* _DIRECTIONS_
Filter the entries for the word "target". Copy each line that has it.

= = =

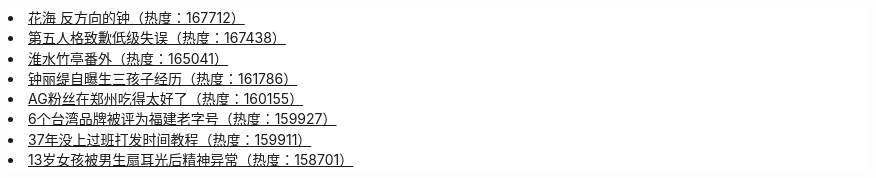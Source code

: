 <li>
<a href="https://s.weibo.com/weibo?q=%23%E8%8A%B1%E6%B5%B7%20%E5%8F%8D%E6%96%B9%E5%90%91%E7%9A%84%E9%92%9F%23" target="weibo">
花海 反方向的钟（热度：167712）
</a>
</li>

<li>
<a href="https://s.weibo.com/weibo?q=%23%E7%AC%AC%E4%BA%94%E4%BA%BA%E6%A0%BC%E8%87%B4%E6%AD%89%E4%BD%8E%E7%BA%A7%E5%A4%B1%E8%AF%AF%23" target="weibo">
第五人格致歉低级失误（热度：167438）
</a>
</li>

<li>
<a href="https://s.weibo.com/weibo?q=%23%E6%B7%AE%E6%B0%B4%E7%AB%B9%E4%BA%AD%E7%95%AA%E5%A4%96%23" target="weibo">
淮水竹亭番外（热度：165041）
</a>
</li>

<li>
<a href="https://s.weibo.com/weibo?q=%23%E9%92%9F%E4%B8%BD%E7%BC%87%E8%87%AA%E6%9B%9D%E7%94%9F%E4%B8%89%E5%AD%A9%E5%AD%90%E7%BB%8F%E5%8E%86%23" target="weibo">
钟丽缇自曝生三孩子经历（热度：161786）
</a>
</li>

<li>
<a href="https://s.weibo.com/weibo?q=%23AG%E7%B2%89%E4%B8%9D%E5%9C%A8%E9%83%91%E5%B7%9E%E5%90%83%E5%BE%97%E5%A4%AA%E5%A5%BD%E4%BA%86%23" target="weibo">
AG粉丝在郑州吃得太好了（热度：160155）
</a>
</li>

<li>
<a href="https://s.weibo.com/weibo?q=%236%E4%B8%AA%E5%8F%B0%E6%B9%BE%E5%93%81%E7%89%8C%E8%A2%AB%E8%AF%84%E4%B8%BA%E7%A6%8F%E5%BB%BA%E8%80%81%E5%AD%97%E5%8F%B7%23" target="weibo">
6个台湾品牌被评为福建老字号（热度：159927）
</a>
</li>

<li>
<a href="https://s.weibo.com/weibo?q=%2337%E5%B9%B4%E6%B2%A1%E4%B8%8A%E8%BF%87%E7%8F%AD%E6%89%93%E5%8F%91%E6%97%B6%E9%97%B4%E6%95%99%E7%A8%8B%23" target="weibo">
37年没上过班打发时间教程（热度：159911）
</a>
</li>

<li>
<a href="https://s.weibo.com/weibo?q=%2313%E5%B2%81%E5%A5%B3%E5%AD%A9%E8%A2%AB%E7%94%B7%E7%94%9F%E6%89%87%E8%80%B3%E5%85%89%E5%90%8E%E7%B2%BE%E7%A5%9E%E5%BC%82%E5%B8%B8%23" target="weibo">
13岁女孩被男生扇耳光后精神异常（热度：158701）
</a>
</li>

= = =

* _REPLY TO THE TASK_
<a href="https://s.weibo.com/weibo?q=%23%E8%8A%B1%E6%B5%B7%20%E5%8F%8D%E6%96%B9%E5%90%91%E7%9A%84%E9%92%9F%23" target="weibo">
<a href="https://s.weibo.com/weibo?q=%23%E7%AC%AC%E4%BA%94%E4%BA%BA%E6%A0%BC%E8%87%B4%E6%AD%89%E4%BD%8E%E7%BA%A7%E5%A4%B1%E8%AF%AF%23" target="weibo">
<a href="https://s.weibo.com/weibo?q=%23%E6%B7%AE%E6%B0%B4%E7%AB%B9%E4%BA%AD%E7%95%AA%E5%A4%96%23" target="weibo">
<a href="https://s.weibo.com/weibo?q=%23%E9%92%9F%E4%B8%BD%E7%BC%87%E8%87%AA%E6%9B%9D%E7%94%9F%E4%B8%89%E5%AD%A9%E5%AD%90%E7%BB%8F%E5%8E%86%23" target="weibo">
<a href="https://s.weibo.com/weibo?q=%23AG%E7%B2%89%E4%B8%9D%E5%9C%A8%E9%83%91%E5%B7%9E%E5%90%83%E5%BE%97%E5%A4%AA%E5%A5%BD%E4%BA%86%23" target="weibo">
<a href="https://s.weibo.com/weibo?q=%236%E4%B8%AA%E5%8F%B0%E6%B9%BE%E5%93%81%E7%89%8C%E8%A2%AB%E8%AF%84%E4%B8%BA%E7%A6%8F%E5%BB%BA%E8%80%81%E5%AD%97%E5%8F%B7%23" target="weibo">
<a href="https://s.weibo.com/weibo?q=%2337%E5%B9%B4%E6%B2%A1%E4%B8%8A%E8%BF%87%E7%8F%AD%E6%89%93%E5%8F%91%E6%97%B6%E9%97%B4%E6%95%99%E7%A8%8B%23" target="weibo">
<a href="https://s.weibo.com/weibo?q=%2313%E5%B2%81%E5%A5%B3%E5%AD%A9%E8%A2%AB%E7%94%B7%E7%94%9F%E6%89%87%E8%80%B3%E5%85%89%E5%90%8E%E7%B2%BE%E7%A5%9E%E5%BC%82%E5%B8%B8%23" target="weibo">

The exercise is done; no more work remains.